SKAGs for OpenAI Ads: single-intent ad groups
The single keyword ad group is one of the most argued-over ideas in paid search. It was a standard for years, then most experts moved on. The interesting part is that the reasons it fell out of favour in Google are exactly the reasons it belongs on OpenAI Ads, where there are no keywords to bid on and almost no reporting to read.
The structure that turns aggregate reporting into a signal you can act on
What a SKAG really was, underneath the tactic
A single keyword ad group, or SKAG, did exactly what the name says. Instead of putting a dozen related keywords in one ad group, you gave each keyword its own ad group, usually with the keyword repeated in a couple of match types and an ad written to mirror it word for word. At its peak, a serious Google account might have run thousands of them.
The clever part was never the keyword count. It was isolation. When an ad group holds one keyword, that ad group's spend, clicks, and conversions are that keyword's spend, clicks, and conversions, with nothing else mixed in.

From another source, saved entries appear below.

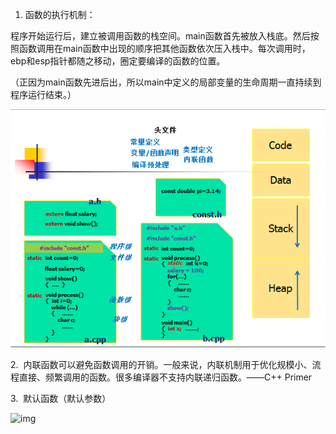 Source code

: 1. 函数的执行机制：

程序开始运行后，建立被调用函数的栈空间。main函数首先被放入栈底。然后按照函数调用在main函数中出现的顺序把其他函数依次压入栈中。每次调用时，ebp和esp指针都随之移动，圈定要编译的函数的位置。

（正因为main函数先进后出，所以main中定义的局部变量的生命周期一直持续到程序运行结束。）

![img](https://github.com/FuGaZn/Notebook/blob/master/C%2B%2B/class%20notes/img/clip_image001.png)

2.  内联函数可以避免函数调用的开销。一般来说，内联机制用于优化规模小、流程直接、频繁调用的函数。很多编译器不支持内联递归函数。——C++ Primer

3.  默认函数（默认参数）

![img](file:///C:\Users\ADMINI~1\AppData\Local\Temp\msohtmlclip1\01\clip_image004.png)

 
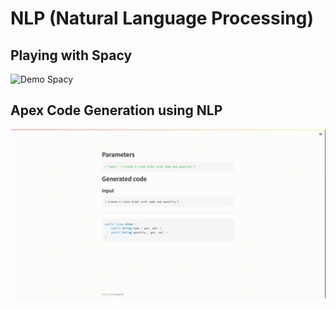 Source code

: # NLP (Natural Language Processing)

## Playing with Spacy

![Demo Spacy](img/nlp1.webm.gif)

## Apex Code Generation using NLP

![Demo CodeGen](../ml/img/apex-codgen-1.webm.gif)




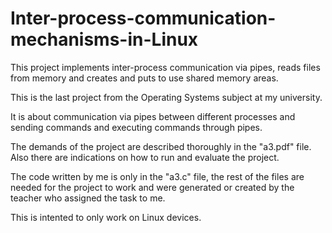 # Inter-process-communication-mechanisms-in-Linux
This project implements inter-process communication via pipes, reads files from memory and creates and puts to use shared memory areas.

This is the last project from the Operating Systems subject at my university.

It is about communication via pipes between different processes and sending commands and executing commands through pipes.

The demands of the project are described thoroughly in the "a3.pdf" file. Also there are indications on how to run and evaluate the project. 

The code written by me is only in the "a3.c" file, the rest of the files are needed for the project to work and were generated or created by the teacher who assigned the task to me.

This is intented to only work on Linux devices.
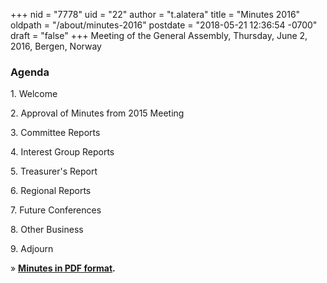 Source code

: +++
nid = "7778"
uid = "22"
author = "t.alatera"
title = "Minutes 2016"
oldpath = "/about/minutes-2016"
postdate = "2018-05-21 12:36:54 -0700"
draft = "false"
+++
Meeting of the General Assembly, Thursday, June 2, 2016, Bergen, Norway

### **Agenda**

1\. Welcome

2\. Approval of Minutes from 2015 Meeting

3\. Committee Reports

4\. Interest Group Reports

5\. Treasurer's Report

6\. Regional Reports

7\. Future Conferences

8\. Other Business

9\. Adjourn

» **[Minutes in PDF
format](/sites/default/files/agm16_minutes_approved.pdf "AGM Minutes 2016").**
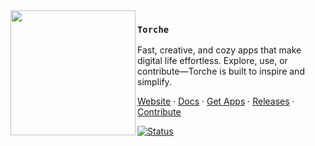 <img src="./logo-black.png" align="left" width="200"/>

### `Torche`

Fast, creative, and cozy apps that make digital life effortless. Explore, use, or contribute—Torche is built to inspire and simplify.

<a href="https://www.torche.com">Website</a> ·
<a href="https://docs.torche.com">Docs</a> ·
<a href="https://www.torche.com/download">Get Apps</a> ·
<a href="https://www.torche.com/releases">Releases</a> ·
<a href="https://www.torche.com/contribute">Contribute</a>

[![Status](https://cronitor.io/badge/torche/status)](https://cronitor.io)
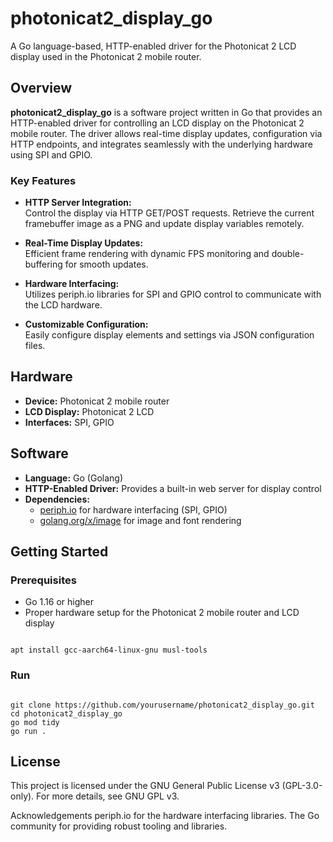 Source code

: # photonicat2_display_go

A Go language-based, HTTP-enabled driver for the Photonicat 2 LCD display used in the Photonicat 2 mobile router.

## Overview

**photonicat2_display_go** is a software project written in Go that provides an HTTP-enabled driver for controlling an LCD display on the Photonicat 2 mobile router. The driver allows real-time display updates, configuration via HTTP endpoints, and integrates seamlessly with the underlying hardware using SPI and GPIO.

### Key Features

- **HTTP Server Integration:**  
  Control the display via HTTP GET/POST requests. Retrieve the current framebuffer image as a PNG and update display variables remotely.
  
- **Real-Time Display Updates:**  
  Efficient frame rendering with dynamic FPS monitoring and double-buffering for smooth updates.
  
- **Hardware Interfacing:**  
  Utilizes periph.io libraries for SPI and GPIO control to communicate with the LCD hardware.
  
- **Customizable Configuration:**  
  Easily configure display elements and settings via JSON configuration files.

## Hardware

- **Device:** Photonicat 2 mobile router  
- **LCD Display:** Photonicat 2 LCD  
- **Interfaces:** SPI, GPIO

## Software

- **Language:** Go (Golang)  
- **HTTP-Enabled Driver:** Provides a built-in web server for display control  
- **Dependencies:**
  - [periph.io](https://periph.io/) for hardware interfacing (SPI, GPIO)
  - [golang.org/x/image](https://pkg.go.dev/golang.org/x/image) for image and font rendering

## Getting Started

### Prerequisites

- Go 1.16 or higher
- Proper hardware setup for the Photonicat 2 mobile router and LCD display
<code>
apt install gcc-aarch64-linux-gnu musl-tools
</code>

### Run
<code>
git clone https://github.com/yourusername/photonicat2_display_go.git
cd photonicat2_display_go
go mod tidy
go run .
</code>

## License
This project is licensed under the GNU General Public License v3 (GPL-3.0-only).
For more details, see GNU GPL v3.


Acknowledgements
periph.io for the hardware interfacing libraries.
The Go community for providing robust tooling and libraries. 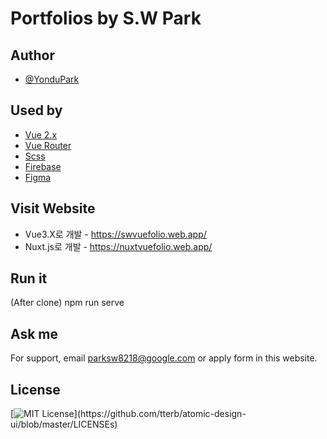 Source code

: # Portfolios by S.W Park


## Author

- [@YonduPark](https://github.com/yondupark/vuefolio)

## Used by

 - [Vue 2.x](https://vuejs.org/)
 - [Vue Router](https://router.vuejs.org/)
 - [Scss](https://sass-lang.com/)
 - [Firebase](https://firebase.google.com/)
 - [Figma](https://www.figma.com/)
  
## Visit Website

- Vue3.X로 개발 - https://swvuefolio.web.app/
- Nuxt.js로 개발 - https://nuxtvuefolio.web.app/

  
## Run it

(After clone) npm run serve

  
## Ask me

For support, email parksw8218@google.com or apply form in this website.

## License

[![MIT License](https://img.shields.io/apm/l/atomic-design-ui.svg?)](https://github.com/tterb/atomic-design-ui/blob/master/LICENSEs) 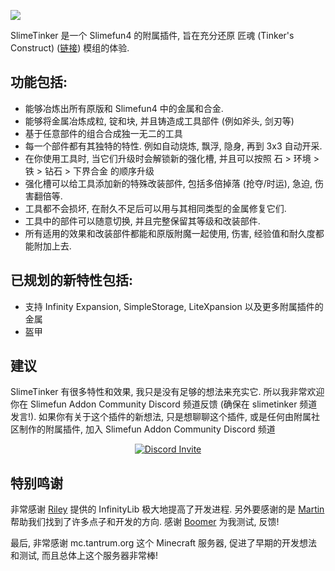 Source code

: ![](https://github.com/Sefiraat/SlimeTinker/blob/master/images/logo/logo_large.png?raw=true)

SlimeTinker 是一个 Slimefun4 的附属插件, 旨在充分还原 匠魂 (Tinker's Construct) ([链接](https://www.curseforge.com/minecraft/mc-mods/tinkers-construct)) 模组的体验.

## 功能包括:
* 能够冶炼出所有原版和 Slimefun4 中的金属和合金. 
* 能够将金属冶炼成粒, 锭和块, 并且铸造成工具部件 (例如斧头, 剑刃等)
* 基于任意部件的组合合成独一无二的工具
* 每一个部件都有其独特的特性. 例如自动烧炼, 飘浮, 隐身, 再到 3x3 自动开采.
* 在你使用工具时, 当它们升级时会解锁新的强化槽, 并且可以按照 石 > 环境 > 铁 > 钻石 > 下界合金 的顺序升级
* 强化槽可以给工具添加新的特殊改装部件, 包括多倍掉落 (抢夺/时运), 急迫, 伤害翻倍等.
* 工具都不会损坏, 在耐久不足后可以用与其相同类型的金属修复它们.
* 工具中的部件可以随意切换, 并且完整保留其等级和改装部件.
* 所有适用的效果和改装部件都能和原版附魔一起使用, 伤害, 经验值和耐久度都能附加上去.

## 已规划的新特性包括:
* 支持 Infinity Expansion, SimpleStorage, LiteXpansion 以及更多附属插件的金属
* 盔甲

## 建议
SlimeTinker 有很多特性和效果, 我只是没有足够的想法来充实它. 所以我非常欢迎你在 Slimefun Addon Community Discord 频道反馈 (确保在 slimetinker 频道发言!). 
如果你有关于这个插件的新想法, 只是想聊聊这个插件, 或是任何由附属社区制作的附属插件, 加入 Slimefun Addon Community Discord 频道<br>
<p align="center">
  <a href="https://discord.gg/SqD3gg5SAU">
    <img src="https://discordapp.com/api/guilds/809178621424041997/widget.png?style=banner3" alt="Discord Invite"/>
  </a>
</p>

## 特别鸣谢
非常感谢 [Riley](https://github.com/Mooy1) 提供的 InfinityLib 极大地提高了开发进程. 另外要感谢的是 [Martin](https://github.com/martinbrom) 帮助我们找到了许多点子和开发的方向. 感谢 [Boomer](https://www.youtube.com/channel/UC2ZmER18YBRYube-62-JVpA) 为我测试, 反馈! 

最后, 非常感谢 mc.tantrum.org 这个 Minecraft 服务器, 促进了早期的开发想法和测试, 而且总体上这个服务器非常棒! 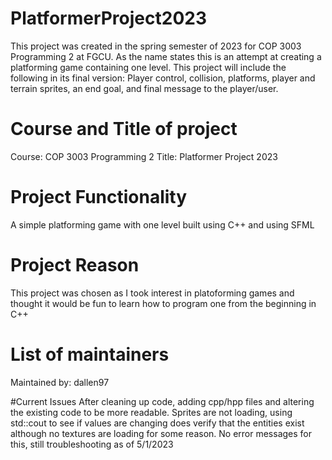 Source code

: # PlatformerProject2023

This project was created in the spring semester of 2023 for COP 3003 Programming 2 at FGCU. As the name states this is an attempt at creating a platforming game containing one level. This project will include the following in its final version: Player control, collision, platforms, player and terrain sprites, an end goal, and final message to the player/user.

# Course and Title of project
Course: COP 3003 Programming 2
Title: Platformer Project 2023

# Project Functionality
A simple platforming game with one level built using C++ and using SFML

# Project Reason
This project was chosen as I took interest in platoforming games and thought it would be fun to learn how to program one from the beginning in C++

# List of maintainers
Maintained by: dallen97

#Current Issues
After cleaning up code, adding cpp/hpp files and altering the existing code to be more readable. Sprites are not loading, using std::cout to see if values are changing does verify that the entities exist although no textures are loading for some reason. No error messages for this, still troubleshooting as of 5/1/2023

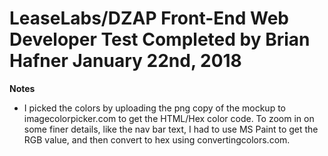 LeaseLabs/DZAP Front-End Web Developer Test
Completed by Brian Hafner January 22nd, 2018
=============================

**Notes**
- I picked the colors by uploading the png copy of the mockup to imagecolorpicker.com to get the HTML/Hex color code.  To zoom in on some finer details, like the nav bar text, I had to use MS Paint to get the RGB value, and then convert to hex using convertingcolors.com.
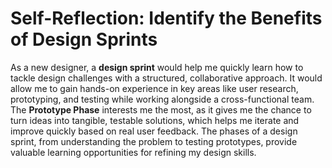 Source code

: # Self-Reflection: Identify the Benefits of Design Sprints

As a new designer, a **design sprint** would help me quickly learn how to tackle design challenges with a structured, collaborative approach. It would allow me to gain hands-on experience in key areas like user research, prototyping, and testing while working alongside a cross-functional team. The **Prototype Phase** interests me the most, as it gives me the chance to turn ideas into tangible, testable solutions, which helps me iterate and improve quickly based on real user feedback. The phases of a design sprint, from understanding the problem to testing prototypes, provide valuable learning opportunities for refining my design skills.
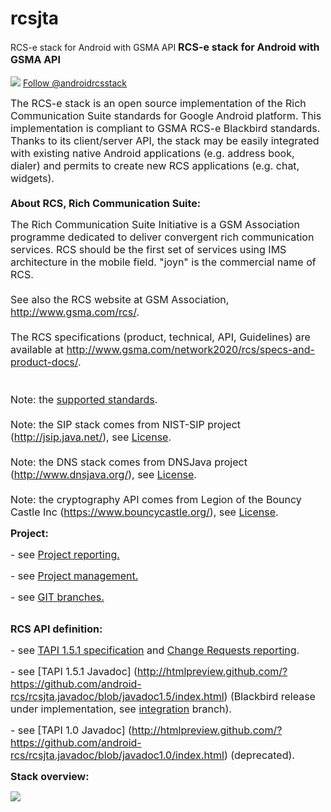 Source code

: # rcsjta
RCS-e stack for Android with GSMA API
<font size='3'><b>RCS-e stack for Android with GSMA API</b></font><br><br>
<img src='https://github.com/android-rcs/rcsjta/blob/master/docs/website/twitter-bird-16x16.png'> <a href='http://twitter.com/androidrcsstack'>Follow @androidrcsstack</a><br>

<font size='3'>The RCS-e stack is an open source implementation of the Rich Communication Suite standards for Google Android platform. This implementation is compliant to GSMA RCS-e Blackbird standards. Thanks to its client/server API, the stack may be easily integrated with existing native Android applications (e.g. address book, dialer) and permits to create new RCS applications (e.g. chat, widgets).<br>
<br>
<b>About RCS, Rich Communication Suite:</b>

The Rich Communication Suite Initiative is a GSM Association programme dedicated to deliver convergent rich communication services. RCS should be the first set of services using IMS architecture in the mobile field. "joyn" is the commercial name of RCS.<br>
<br>
See also the RCS website at GSM Association, <a href='http://www.gsma.com/rcs/'>http://www.gsma.com/rcs/</a>.<br>
<br>
The RCS specifications (product, technical, API, Guidelines) are available at <a href='http://www.gsma.com/network2020/rcs/specs-and-product-docs/'>http://www.gsma.com/network2020/rcs/specs-and-product-docs/</a>.<br>
<br>
<br>
Note: the <a href='https://rcsjta.googlecode.com/git/docs/SUPPORTED-STANDARDS.txt'>supported standards</a>.<br>
<br>
Note: the SIP stack comes from NIST-SIP project (<a href='http://jsip.java.net/'>http://jsip.java.net/</a>), see <a href='https://rcsjta.googlecode.com/git/core/LICENSE-NIST.txt'>License</a>.<br>
<br>
Note: the DNS stack comes from DNSJava project (<a href='http://www.dnsjava.org/'>http://www.dnsjava.org/</a>), see <a href='https://rcsjta.googlecode.com/git/core/LICENSE-DNS.txt'>License</a>.<br>
<br>
Note: the cryptography API comes from Legion of the Bouncy Castle Inc (<a href='https://www.bouncycastle.org/'>https://www.bouncycastle.org/</a>), see <a href='https://rcsjta.googlecode.com/git/core/LICENSE-BOUNCYCASTLE.txt'>License</a>.<br>
</font>


<font size='3'><b>Project:</b></font><br>

<font size='3'>- see <a href='https://github.com/android-rcs/rcsjta/blob/master/docs/RCSJTA_API_reporting.ppt'>Project reporting.</a></font><br>

<font size='3'>- see <a href='https://github.com/android-rcs/rcsjta/blob/master/docs/RCSJTA_open_source.ppt'>Project management.</a></font><br>

<font size='3'>- see <a href='https://github.com/android-rcs/rcsjta/blob/wiki/Branches.md'>GIT branches.</a></font><br>
<br>

<font size='3'><b>RCS API definition:</b></font><br>

<font size='3'>- see [TAPI 1.5.1 specification](https://github.com/android-rcs/rcsjta/blob/master/docs/CR/CR_blackbird_5.2/RCSJTA_TT_BB_baseline_1.5.1.doc)</a> and [Change Requests reporting](https://github.com/android-rcs/rcsjta/blob/master/docs/CR/CR_blackbird_5.2/CR_reporting.htm).</a></font><br>

<font size='3'>- see [TAPI 1.5.1 Javadoc] (http://htmlpreview.github.com/?https://github.com/android-rcs/rcsjta.javadoc/blob/javadoc1.5/index.html)</a> (Blackbird release under implementation, see [integration](https://github.com/android-rcs/rcsjta/tree/integration)</a> branch).</font><br>

<font size='3'>- see [TAPI 1.0 Javadoc] (http://htmlpreview.github.com/?https://github.com/android-rcs/rcsjta.javadoc/blob/javadoc1.0/index.html)</a> (deprecated).</font><br>

<font size='3'><b>Stack overview:</b></font><br>

<img src='https://github.com/android-rcs/rcsjta/blob/master/docs/website/overview.png'><br>
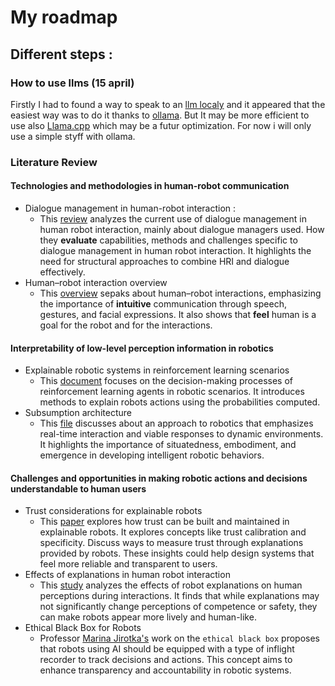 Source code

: # My roadmap

## Different steps :
### How to use llms (15 april)

Firstly I had to found a way to speak to an [llm localy](https://semaphore.io/blog/local-llm) and it appeared that the easiest way was to do it thanks to [ollama](https://ollama.com/). But It may be more efficient to use also [Llama.cpp](https://github.com/ggml-org/llama.cpp) which may be a futur optimization. For now i will only use a simple styff with ollama.

### Literature Review
#### Technologies and methodologies in human-robot communication
* Dialogue management in human-robot interaction :
    * This [review](https://arxiv.org/abs/2307.10897) analyzes the current use of dialogue management in human robot interaction, mainly about dialogue managers used. How they **evaluate** capabilities, methods and challenges specific to dialogue management in human robot interaction. It highlights the need for structural approaches to combine HRI and dialogue effectively.
* Human–robot interaction overview
    * This [overview](https://en.wikipedia.org/wiki/Human%E2%80%93robot_interaction) sepaks about human–robot interactions, emphasizing the importance of **intuitive** communication through speech, gestures, and facial expressions. It also shows that **feel** human is a goal for the robot and for the interactions.

#### Interpretability of low-level perception information in robotics
* Explainable robotic systems in reinforcement learning scenarios
    * This [document](https://arxiv.org/abs/2006.13615) focuses on the decision-making processes of reinforcement learning agents in robotic scenarios. It introduces methods to explain robots actions using the probabilities computed.
* Subsumption architecture
    * This [file](https://en.wikipedia.org/wiki/Subsumption_architecture) discusses about an approach to robotics that emphasizes real-time interaction and viable responses to dynamic environments. It highlights the importance of situatedness, embodiment, and emergence in developing intelligent robotic behaviors.

#### Challenges and opportunities in making robotic actions and decisions understandable to human users
* Trust considerations for explainable robots
    * This [paper](https://arxiv.org/abs/2005.05940) explores how trust can be built and maintained in explainable robots. It explores concepts like trust calibration and specificity. Discuss ways to measure trust through explanations provided by robots. These insights could help design systems that feel more reliable and transparent to users.
* Effects of explanations in human robot interaction
    * This [study](https://arxiv.org/abs/2005.05940) analyzes the effects of robot explanations on human perceptions during interactions. It finds that while explanations may not significantly change perceptions of competence or safety, they can make robots appear more lively and human-like.
* Ethical Black Box for Robots
    * Professor [Marina Jirotka's](https://en.wikipedia.org/wiki/Marina_Jirotka) work on the `ethical black box` proposes that robots using AI should be equipped with a type of inflight recorder to track decisions and actions. This concept aims to enhance transparency and accountability in robotic systems.
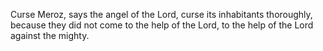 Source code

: Curse Meroz, says the angel of the Lord, curse its inhabitants thoroughly, because they did not come to the help of the Lord, to the help of the Lord against the mighty.
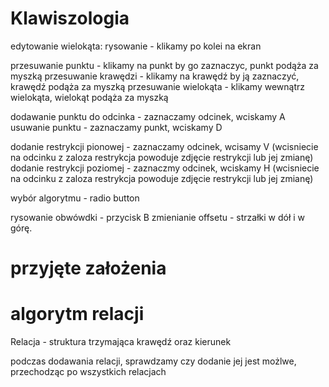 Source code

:# Klawiszologia

edytowanie wielokąta: 
rysowanie - klikamy po kolei na ekran

przesuwanie punktu - klikamy na punkt by go zaznaczyc, punkt podąża za myszką
przesuwanie krawędzi - klikamy na krawędź by ją zaznaczyć, krawędź podąża za myszką
przesuwanie wielokąta - klikamy wewnątrz wielokąta, wielokąt podąża za myszką

dodawanie punktu do odcinka - zaznaczamy odcinek, wciskamy A
usuwanie punktu - zaznaczamy punkt, wciskamy D

dodanie restrykcji pionowej - zaznaczamy odcinek, wcisamy V (wcisniecie na odcinku z zaloza restrykcja powoduje zdjęcie restrykcji lub jej zmianę)
dodanie restrykcji poziomej - zaznaczmy odcinek, wciskamy H (wcisniecie na odcinku z zaloza restrykcja powoduje zdjęcie restrykcji lub jej zmianę)

wybór algorytmu - radio button

rysowanie obwówdki - przycisk B
zmienianie offsetu - strzałki w dół i w górę.


# przyjęte założenia

# algorytm relacji

Relacja - struktura trzymająca krawędź oraz kierunek 

podczas dodawania relacji, sprawdzamy czy dodanie jej jest możlwe, przechodząc po wszystkich relacjach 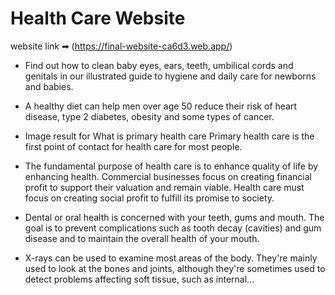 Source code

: # Health Care Website

website link ➡ (https://final-website-ca6d3.web.app/)

- Find out how to clean baby eyes, ears, teeth, umbilical cords and genitals in our illustrated guide to hygiene and daily care for newborns and babies.

- A healthy diet can help men over age 50 reduce their risk of heart disease, type 2 diabetes, obesity and some types of cancer.

- Image result for What is primary health care Primary health care is the first point of contact for health care for most people.

- The fundamental purpose of health care is to enhance quality of life by enhancing health. Commercial businesses focus on creating financial profit to support their valuation and remain viable. Health care must focus on creating social profit to fulfill its promise to society.

- Dental or oral health is concerned with your teeth, gums and mouth. The goal is to prevent complications such as tooth decay (cavities) and gum disease and to maintain the overall health of your mouth.

- X-rays can be used to examine most areas of the body. They're mainly used to look at the bones and joints, although they're sometimes used to detect problems affecting soft tissue, such as internal...
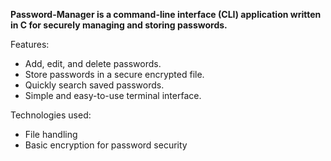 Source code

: **Password-Manager is a command-line interface (CLI) application written in C for securely managing and storing passwords.**

Features:

  - Add, edit, and delete passwords.
  - Store passwords in a secure encrypted file.
  - Quickly search saved passwords.
  - Simple and easy-to-use terminal interface.

Technologies used:

  - File handling
  - Basic encryption for password security


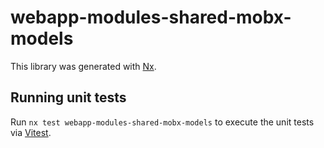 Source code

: # webapp-modules-shared-mobx-models

This library was generated with [Nx](https://nx.dev).

## Running unit tests

Run `nx test webapp-modules-shared-mobx-models` to execute the unit tests via [Vitest](https://vitest.dev/).
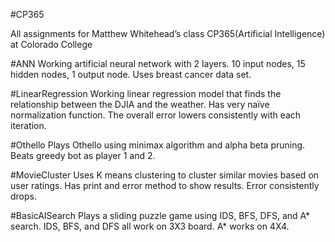 #CP365

All assignments for Matthew Whitehead’s class CP365(Artificial Intelligence) at Colorado College

#ANN
Working artificial neural network with 2 layers. 10 input nodes, 15 hidden nodes, 1 output node. Uses breast cancer data set.

#LinearRegression
Working linear regression model that finds the relationship between the DJIA and the weather. Has very naïve normalization function. The overall error lowers consistently with each iteration.

#Othello 
Plays Othello using minimax algorithm and alpha beta pruning. Beats greedy bot as player 1 and 2.

#MovieCluster
Uses K means clustering to cluster similar movies based on user ratings. Has print and error method to show results. Error consistently drops. 

#BasicAISearch
Plays a sliding puzzle game using IDS, BFS, DFS, and A* search. IDS, BFS, and DFS all work on 3X3 board. A* works on 4X4.
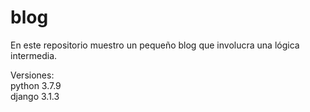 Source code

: # blog
En este repositorio muestro un pequeño blog que involucra una lógica intermedia.


Versiones:  
python 3.7.9  
django 3.1.3
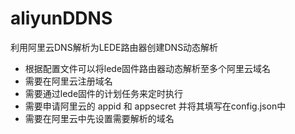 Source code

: # aliyunDDNS
利用阿里云DNS解析为LEDE路由器创建DNS动态解析

- 根据配置文件可以将lede固件路由器动态解析至多个阿里云域名
- 需要在阿里云注册域名
- 需要通过lede固件的计划任务来定时执行
- 需要申请阿里云的 appid 和 appsecret 并将其填写在config.json中
- 需要在阿里云中先设置需要解析的域名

You could look at a single line in your account and know, precisely, what one search query was doing for your business. You could write an ad that matched that query so closely it lifted your click-through rate and, through Quality Score, lowered what you paid. And you could set a bid for that one query without dragging twenty others along with it.
Strip away the Google-specific machinery and what is left is a simple, durable idea: isolate one unit of demand per ad group so its numbers tell you the truth about that unit. That idea does not depend on keywords, or on Quality Score, or on Google at all. It depends only on wanting clean attribution and direct control, which is to say it depends on the thing every advertiser wants. Hold onto that, because it is the whole reason SKAGs are about to matter again.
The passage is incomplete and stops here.